** TASK REQUIREMENTS **
Only lines with the word "running" are wanted; copy each of them from the listing below.

───── LISTED RECORDS ─────

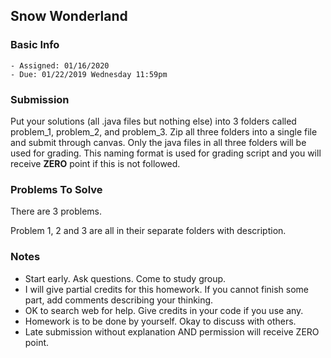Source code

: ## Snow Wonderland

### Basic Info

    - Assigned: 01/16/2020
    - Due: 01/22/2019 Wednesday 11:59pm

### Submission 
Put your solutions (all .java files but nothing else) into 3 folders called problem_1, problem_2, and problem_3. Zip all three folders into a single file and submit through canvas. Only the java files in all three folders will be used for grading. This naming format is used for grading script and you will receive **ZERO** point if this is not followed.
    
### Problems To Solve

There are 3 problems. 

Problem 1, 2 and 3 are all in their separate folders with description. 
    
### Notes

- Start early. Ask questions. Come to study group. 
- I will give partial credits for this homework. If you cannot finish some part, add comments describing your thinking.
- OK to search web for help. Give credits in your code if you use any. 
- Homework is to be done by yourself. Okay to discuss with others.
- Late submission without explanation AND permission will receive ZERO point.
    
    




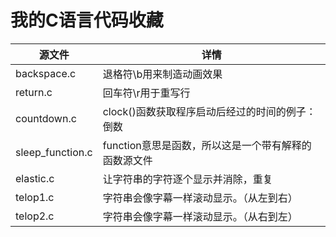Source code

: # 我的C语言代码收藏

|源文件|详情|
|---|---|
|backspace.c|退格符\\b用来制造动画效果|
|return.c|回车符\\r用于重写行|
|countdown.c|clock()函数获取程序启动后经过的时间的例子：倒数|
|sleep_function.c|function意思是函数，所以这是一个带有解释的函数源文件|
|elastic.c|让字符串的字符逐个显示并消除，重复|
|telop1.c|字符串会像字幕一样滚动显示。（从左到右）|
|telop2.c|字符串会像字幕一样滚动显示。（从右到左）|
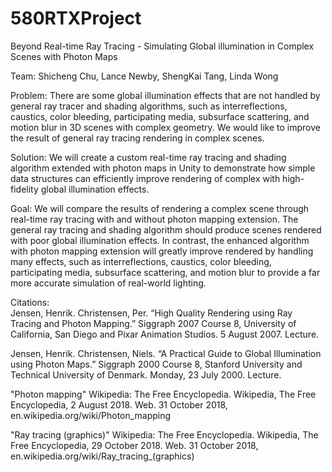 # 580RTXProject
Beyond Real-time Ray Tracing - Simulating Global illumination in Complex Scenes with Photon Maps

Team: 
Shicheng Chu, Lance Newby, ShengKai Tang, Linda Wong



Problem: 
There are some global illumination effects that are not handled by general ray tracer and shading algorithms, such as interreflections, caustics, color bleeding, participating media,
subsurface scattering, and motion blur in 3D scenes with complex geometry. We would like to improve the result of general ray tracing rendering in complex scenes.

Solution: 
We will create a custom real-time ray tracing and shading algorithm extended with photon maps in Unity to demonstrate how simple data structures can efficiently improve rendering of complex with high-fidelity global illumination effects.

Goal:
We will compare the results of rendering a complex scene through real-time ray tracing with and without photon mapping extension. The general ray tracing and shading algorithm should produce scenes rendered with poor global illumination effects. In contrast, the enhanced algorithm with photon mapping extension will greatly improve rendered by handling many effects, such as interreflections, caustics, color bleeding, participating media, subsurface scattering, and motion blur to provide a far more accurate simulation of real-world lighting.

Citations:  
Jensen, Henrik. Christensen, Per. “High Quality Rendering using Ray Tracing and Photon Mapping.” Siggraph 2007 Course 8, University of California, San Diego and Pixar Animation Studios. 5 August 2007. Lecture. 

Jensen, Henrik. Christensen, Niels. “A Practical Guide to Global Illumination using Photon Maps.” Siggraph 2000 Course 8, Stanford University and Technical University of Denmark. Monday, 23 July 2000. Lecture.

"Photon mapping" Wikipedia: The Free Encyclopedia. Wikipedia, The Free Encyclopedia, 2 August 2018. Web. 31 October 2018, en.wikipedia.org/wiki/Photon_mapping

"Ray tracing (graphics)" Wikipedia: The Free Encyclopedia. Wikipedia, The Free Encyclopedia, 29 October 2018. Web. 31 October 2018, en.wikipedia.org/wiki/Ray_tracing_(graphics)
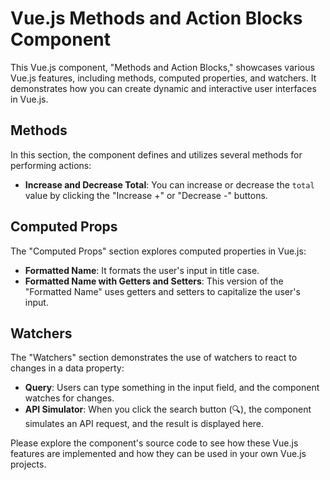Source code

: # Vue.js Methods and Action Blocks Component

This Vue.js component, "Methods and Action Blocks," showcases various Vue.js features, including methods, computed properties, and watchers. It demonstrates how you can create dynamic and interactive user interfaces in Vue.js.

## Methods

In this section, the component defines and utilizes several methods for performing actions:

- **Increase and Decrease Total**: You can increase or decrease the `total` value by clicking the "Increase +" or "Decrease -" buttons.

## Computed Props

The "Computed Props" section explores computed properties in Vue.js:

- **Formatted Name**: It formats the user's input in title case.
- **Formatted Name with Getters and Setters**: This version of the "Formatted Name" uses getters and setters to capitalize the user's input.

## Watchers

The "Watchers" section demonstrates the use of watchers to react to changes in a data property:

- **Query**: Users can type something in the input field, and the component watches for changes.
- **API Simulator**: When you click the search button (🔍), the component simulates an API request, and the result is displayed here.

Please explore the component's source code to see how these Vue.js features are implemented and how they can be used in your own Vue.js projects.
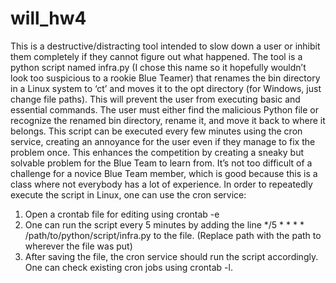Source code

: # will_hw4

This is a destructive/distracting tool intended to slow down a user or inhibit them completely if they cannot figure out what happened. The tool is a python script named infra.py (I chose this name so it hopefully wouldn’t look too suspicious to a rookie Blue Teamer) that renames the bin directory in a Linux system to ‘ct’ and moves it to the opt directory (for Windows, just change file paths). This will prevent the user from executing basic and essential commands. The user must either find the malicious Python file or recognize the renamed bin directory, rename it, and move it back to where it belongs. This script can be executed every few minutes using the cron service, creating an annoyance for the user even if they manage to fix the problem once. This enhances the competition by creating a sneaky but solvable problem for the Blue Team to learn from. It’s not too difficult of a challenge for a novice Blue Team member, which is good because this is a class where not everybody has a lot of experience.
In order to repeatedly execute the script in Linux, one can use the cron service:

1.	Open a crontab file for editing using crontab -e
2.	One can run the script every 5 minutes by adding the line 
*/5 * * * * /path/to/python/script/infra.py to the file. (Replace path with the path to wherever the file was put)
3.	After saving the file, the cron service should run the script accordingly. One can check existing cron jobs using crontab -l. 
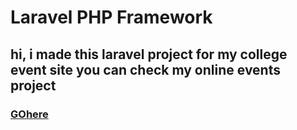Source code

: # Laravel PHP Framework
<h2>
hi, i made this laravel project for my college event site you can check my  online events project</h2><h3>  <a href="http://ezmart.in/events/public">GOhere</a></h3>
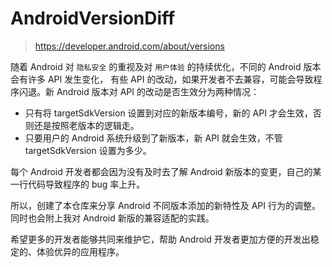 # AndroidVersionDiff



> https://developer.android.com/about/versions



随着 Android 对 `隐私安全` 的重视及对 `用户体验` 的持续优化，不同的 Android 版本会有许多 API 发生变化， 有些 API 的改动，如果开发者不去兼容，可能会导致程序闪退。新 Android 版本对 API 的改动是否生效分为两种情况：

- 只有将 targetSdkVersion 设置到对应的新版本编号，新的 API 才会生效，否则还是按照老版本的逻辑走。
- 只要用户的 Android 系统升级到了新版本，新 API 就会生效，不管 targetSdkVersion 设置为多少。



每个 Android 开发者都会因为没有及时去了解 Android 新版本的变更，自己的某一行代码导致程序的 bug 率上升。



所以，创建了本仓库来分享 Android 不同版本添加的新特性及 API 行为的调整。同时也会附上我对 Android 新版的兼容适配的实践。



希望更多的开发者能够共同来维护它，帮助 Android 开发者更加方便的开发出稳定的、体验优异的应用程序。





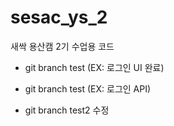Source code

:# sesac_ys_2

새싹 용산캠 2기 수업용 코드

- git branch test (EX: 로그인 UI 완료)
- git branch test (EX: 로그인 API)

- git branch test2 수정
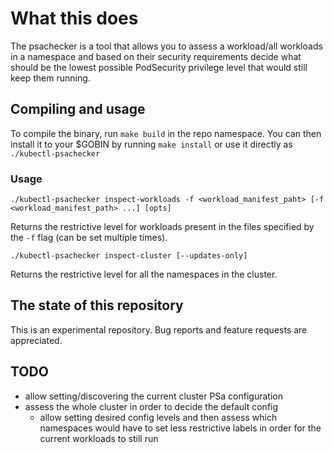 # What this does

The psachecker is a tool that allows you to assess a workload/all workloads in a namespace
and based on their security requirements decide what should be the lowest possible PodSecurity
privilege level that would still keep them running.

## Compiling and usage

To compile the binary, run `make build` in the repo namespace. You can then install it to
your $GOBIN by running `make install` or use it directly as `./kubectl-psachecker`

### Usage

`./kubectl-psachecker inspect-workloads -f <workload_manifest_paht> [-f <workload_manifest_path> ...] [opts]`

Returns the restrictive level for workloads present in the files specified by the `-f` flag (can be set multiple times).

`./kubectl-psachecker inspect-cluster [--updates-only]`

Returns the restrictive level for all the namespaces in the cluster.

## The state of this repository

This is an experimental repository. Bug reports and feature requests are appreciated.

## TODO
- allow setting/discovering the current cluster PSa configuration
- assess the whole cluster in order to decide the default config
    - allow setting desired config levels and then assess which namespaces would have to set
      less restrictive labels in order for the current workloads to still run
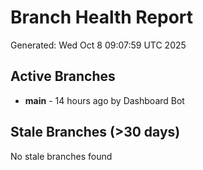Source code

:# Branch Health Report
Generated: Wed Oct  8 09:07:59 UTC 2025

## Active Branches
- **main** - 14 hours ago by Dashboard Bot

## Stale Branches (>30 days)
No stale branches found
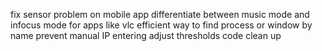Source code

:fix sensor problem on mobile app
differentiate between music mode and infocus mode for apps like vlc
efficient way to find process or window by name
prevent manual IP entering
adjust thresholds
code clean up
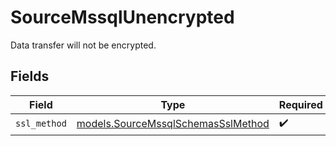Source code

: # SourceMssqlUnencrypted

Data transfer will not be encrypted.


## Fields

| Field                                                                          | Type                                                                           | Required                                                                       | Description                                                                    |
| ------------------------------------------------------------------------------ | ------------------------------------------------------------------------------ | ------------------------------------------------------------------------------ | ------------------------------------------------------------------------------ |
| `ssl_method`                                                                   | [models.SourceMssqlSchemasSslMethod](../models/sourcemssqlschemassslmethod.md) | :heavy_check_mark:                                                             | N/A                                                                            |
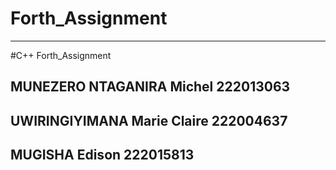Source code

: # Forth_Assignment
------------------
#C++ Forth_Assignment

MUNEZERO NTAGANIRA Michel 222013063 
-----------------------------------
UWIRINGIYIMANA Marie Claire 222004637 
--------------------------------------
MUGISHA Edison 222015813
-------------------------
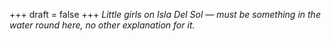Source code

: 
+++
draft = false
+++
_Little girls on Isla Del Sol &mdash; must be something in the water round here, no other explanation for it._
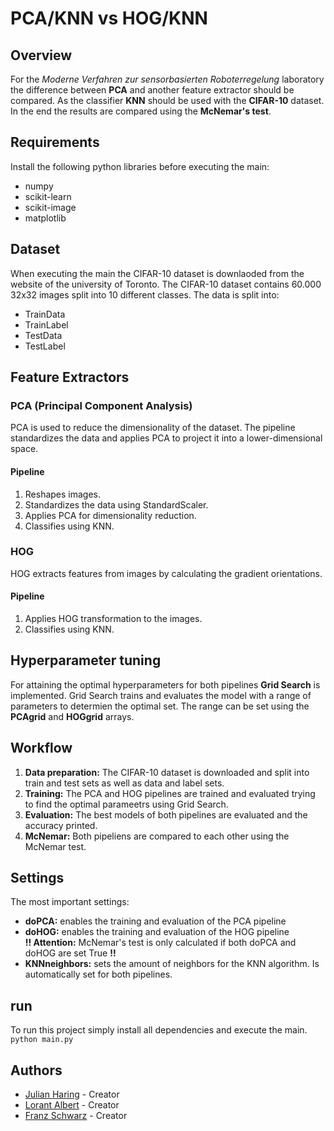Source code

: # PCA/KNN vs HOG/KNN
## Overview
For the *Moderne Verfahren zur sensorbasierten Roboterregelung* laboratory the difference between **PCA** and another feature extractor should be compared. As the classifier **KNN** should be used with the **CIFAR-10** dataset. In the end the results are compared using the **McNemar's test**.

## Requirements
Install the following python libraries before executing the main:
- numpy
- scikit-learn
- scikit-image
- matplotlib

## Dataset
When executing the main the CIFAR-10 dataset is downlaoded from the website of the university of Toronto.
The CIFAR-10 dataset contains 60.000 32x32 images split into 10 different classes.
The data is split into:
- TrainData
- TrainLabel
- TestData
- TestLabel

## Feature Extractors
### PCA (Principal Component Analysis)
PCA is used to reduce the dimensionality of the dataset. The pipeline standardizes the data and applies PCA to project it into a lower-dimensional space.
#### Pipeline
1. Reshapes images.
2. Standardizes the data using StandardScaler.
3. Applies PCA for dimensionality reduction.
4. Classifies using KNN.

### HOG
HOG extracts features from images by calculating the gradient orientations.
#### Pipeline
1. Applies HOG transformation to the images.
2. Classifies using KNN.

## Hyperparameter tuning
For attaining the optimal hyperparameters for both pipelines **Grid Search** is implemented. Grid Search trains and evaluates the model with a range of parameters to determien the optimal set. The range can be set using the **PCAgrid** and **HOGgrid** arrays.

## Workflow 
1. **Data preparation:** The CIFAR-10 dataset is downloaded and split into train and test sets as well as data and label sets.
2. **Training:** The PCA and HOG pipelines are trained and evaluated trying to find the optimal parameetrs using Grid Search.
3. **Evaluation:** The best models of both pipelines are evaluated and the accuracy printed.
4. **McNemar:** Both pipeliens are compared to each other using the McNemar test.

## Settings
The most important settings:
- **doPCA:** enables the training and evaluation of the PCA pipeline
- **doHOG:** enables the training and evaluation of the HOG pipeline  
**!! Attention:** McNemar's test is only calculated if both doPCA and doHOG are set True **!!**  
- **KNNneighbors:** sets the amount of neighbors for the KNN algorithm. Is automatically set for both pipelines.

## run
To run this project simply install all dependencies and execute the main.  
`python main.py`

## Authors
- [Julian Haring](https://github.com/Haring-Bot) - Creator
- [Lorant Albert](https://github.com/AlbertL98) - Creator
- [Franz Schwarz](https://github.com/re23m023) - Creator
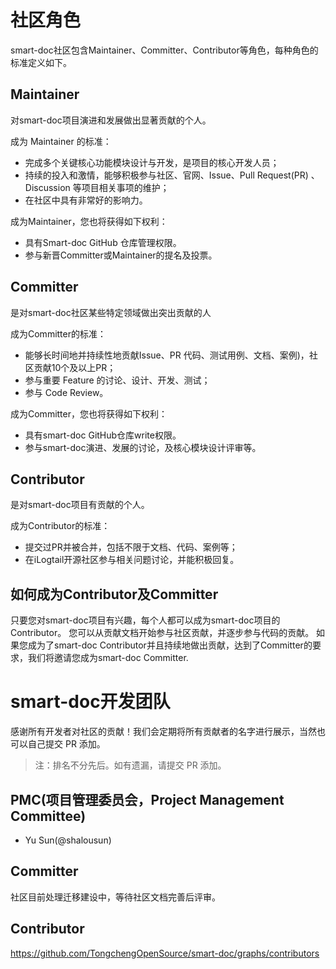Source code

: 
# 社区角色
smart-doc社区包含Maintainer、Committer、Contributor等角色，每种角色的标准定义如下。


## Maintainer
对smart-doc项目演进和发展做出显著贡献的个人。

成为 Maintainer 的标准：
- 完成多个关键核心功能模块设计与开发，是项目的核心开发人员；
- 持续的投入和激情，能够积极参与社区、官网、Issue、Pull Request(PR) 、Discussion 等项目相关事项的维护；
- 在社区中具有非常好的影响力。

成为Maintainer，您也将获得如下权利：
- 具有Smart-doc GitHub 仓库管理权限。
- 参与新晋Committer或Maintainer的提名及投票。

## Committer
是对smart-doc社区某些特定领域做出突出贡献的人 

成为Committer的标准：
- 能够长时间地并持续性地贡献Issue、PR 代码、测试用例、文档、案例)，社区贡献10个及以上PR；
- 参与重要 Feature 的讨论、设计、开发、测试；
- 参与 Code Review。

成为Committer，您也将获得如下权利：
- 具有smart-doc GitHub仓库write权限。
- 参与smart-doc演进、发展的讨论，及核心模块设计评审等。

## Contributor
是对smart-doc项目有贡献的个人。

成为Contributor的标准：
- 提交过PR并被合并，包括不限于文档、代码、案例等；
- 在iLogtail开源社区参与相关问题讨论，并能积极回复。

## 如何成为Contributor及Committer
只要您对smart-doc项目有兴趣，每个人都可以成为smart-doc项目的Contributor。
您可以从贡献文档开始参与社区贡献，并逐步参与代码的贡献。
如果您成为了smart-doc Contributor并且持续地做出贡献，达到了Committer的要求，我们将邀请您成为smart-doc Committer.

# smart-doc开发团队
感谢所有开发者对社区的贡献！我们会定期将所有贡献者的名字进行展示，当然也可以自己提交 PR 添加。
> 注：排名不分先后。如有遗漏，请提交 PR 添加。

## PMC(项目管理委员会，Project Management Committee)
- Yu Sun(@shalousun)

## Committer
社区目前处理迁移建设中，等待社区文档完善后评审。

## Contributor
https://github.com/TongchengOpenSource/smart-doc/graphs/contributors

─────

** ANSWER SECTION **
privilege level that would still keep them running.
your $GOBIN by running `make install` or use it directly as `./kubectl-psachecker`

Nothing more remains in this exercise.